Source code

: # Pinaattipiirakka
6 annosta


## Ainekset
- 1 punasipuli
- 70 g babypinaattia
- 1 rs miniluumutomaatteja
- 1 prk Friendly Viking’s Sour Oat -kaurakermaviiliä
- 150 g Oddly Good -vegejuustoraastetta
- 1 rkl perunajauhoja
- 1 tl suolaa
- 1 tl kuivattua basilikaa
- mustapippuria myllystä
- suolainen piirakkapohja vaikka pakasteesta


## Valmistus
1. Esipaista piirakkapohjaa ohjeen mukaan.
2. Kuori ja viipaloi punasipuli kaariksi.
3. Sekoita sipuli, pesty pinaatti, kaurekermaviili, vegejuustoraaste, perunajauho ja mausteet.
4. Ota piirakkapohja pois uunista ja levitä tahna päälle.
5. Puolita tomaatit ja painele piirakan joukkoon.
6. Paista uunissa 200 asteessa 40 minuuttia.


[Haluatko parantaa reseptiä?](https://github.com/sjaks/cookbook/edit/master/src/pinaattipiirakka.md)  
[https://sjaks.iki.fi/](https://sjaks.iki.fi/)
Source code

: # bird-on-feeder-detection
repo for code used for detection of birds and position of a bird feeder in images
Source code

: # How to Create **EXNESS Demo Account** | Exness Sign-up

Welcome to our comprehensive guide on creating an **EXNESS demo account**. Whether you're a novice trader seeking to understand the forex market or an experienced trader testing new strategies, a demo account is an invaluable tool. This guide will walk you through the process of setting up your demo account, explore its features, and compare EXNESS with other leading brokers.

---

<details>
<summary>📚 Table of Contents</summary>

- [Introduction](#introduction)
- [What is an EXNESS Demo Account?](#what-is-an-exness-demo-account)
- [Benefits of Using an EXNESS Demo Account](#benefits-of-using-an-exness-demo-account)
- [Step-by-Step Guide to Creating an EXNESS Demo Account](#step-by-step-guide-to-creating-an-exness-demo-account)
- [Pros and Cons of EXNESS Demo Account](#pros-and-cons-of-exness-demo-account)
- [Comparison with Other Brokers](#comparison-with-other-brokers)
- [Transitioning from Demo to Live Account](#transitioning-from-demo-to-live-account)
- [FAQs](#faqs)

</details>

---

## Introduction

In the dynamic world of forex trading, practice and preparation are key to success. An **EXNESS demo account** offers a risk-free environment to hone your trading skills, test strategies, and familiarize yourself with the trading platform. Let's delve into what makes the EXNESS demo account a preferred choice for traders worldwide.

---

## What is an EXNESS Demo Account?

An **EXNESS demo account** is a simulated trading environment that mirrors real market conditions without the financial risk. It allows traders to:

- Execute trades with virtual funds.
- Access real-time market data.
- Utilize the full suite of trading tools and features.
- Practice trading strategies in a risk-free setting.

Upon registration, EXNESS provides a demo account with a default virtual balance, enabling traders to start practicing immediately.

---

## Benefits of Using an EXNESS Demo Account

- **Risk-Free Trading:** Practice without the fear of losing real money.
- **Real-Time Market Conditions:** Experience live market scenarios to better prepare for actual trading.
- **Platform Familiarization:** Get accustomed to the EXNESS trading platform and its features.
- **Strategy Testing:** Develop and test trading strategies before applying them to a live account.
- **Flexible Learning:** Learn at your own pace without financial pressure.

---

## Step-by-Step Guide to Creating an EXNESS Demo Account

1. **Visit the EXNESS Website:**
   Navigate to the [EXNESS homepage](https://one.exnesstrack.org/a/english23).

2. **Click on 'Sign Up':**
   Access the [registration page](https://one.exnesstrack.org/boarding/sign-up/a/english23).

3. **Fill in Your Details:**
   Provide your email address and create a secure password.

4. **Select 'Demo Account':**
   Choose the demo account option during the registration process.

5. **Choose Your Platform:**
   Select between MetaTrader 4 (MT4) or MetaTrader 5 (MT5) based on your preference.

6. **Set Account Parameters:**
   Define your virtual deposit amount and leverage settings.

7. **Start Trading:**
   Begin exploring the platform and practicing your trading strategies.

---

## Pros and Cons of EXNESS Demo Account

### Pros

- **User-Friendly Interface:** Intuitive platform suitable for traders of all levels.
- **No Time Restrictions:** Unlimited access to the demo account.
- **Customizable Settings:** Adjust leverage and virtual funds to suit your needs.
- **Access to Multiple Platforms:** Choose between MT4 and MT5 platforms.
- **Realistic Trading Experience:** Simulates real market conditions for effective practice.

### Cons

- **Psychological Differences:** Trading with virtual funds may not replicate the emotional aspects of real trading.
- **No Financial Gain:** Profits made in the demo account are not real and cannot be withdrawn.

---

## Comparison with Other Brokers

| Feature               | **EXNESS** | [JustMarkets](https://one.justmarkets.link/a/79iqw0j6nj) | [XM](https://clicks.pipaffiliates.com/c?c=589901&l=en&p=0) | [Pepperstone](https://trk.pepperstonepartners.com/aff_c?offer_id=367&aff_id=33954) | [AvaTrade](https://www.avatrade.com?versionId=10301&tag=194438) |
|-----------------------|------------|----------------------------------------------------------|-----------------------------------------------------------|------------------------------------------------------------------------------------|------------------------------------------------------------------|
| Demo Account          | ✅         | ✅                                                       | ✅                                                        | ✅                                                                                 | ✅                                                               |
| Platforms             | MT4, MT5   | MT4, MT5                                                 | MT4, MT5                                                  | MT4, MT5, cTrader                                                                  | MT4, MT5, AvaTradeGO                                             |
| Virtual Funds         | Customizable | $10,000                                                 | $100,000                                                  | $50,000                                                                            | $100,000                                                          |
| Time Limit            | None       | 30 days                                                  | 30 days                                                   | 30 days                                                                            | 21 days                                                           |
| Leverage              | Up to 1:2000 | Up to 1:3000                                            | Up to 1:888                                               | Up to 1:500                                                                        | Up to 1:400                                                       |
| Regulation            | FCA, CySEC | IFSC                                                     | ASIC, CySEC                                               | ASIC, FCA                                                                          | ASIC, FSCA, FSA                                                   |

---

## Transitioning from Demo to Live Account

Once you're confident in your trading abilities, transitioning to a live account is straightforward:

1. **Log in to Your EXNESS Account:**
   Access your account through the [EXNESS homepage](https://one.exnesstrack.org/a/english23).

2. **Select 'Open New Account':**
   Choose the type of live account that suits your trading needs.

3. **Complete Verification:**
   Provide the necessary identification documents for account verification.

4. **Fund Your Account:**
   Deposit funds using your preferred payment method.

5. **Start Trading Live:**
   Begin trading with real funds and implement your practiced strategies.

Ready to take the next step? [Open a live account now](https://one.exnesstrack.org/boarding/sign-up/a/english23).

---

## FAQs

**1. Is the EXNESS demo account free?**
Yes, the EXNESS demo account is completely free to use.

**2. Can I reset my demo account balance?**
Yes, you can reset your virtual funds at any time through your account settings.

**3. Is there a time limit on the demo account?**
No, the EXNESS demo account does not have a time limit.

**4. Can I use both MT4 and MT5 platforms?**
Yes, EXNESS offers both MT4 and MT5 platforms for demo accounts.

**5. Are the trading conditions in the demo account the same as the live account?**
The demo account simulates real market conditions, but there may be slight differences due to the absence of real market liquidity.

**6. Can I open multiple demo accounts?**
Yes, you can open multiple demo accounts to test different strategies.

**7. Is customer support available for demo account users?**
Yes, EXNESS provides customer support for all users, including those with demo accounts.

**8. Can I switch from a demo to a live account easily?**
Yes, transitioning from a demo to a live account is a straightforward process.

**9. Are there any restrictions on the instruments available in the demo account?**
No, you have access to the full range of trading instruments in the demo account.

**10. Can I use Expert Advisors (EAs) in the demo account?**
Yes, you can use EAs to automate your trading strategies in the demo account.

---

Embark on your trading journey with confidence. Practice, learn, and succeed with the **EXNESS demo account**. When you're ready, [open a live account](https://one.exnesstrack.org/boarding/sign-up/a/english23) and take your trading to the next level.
# # #
Work request:
Taking the line with "- **No Financial" as the first and the line with "## Comparison with Other Brokers" as the last, retype that stretch of the data above exactly, with no other lines.

Written solution:
- **No Financial Gain:** Profits made in the demo account are not real and cannot be withdrawn.

---

## Comparison with Other Brokers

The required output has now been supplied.